• Exercise
Only the lines holding "loop" are wanted here; copy each from the listing.

• Records for this task
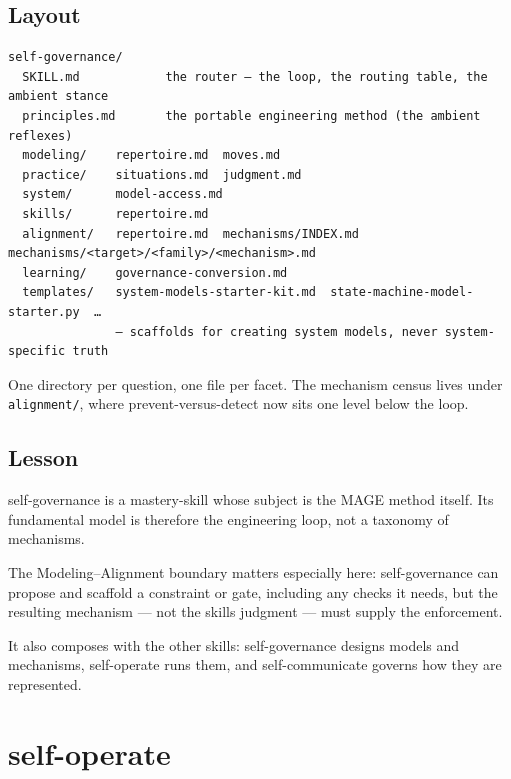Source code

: \subsection{Layout}\label{heading:layout-1}

\begin{verbatim}
self-governance/
  SKILL.md            the router — the loop, the routing table, the ambient stance
  principles.md       the portable engineering method (the ambient reflexes)
  modeling/    repertoire.md  moves.md
  practice/    situations.md  judgment.md
  system/      model-access.md
  skills/      repertoire.md
  alignment/   repertoire.md  mechanisms/INDEX.md  mechanisms/<target>/<family>/<mechanism>.md
  learning/    governance-conversion.md
  templates/   system-models-starter-kit.md  state-machine-model-starter.py  …
               — scaffolds for creating system models, never system-specific truth
\end{verbatim}

One directory per question, one file per facet. The mechanism census lives under \texttt{alignment/}, where prevent-versus-detect now sits one level below the loop.

\subsection{Lesson}\label{heading:lesson-1}

self-governance is a mastery-skill whose subject is the MAGE method itself. Its fundamental model is therefore the engineering loop, not a taxonomy of mechanisms.

The Modeling--Alignment boundary matters especially here: self-governance can propose and scaffold a constraint or gate, including any checks it needs, but the resulting mechanism --- not the skill\textquotesingle s judgment --- must supply the enforcement.

It also composes with the other skills: self-governance designs models and mechanisms, self-operate runs them, and self-communicate governs how they are represented.

\section{self-operate}\label{heading:self-operate}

• Expected answer
  SKILL.md            the router — the loop, the routing table, the ambient stance
One directory per question, one file per facet. The mechanism census lives under \texttt{alignment/}, where prevent-versus-detect now sits one level below the loop.
self-governance is a mastery-skill whose subject is the MAGE method itself. Its fundamental model is therefore the engineering loop, not a taxonomy of mechanisms.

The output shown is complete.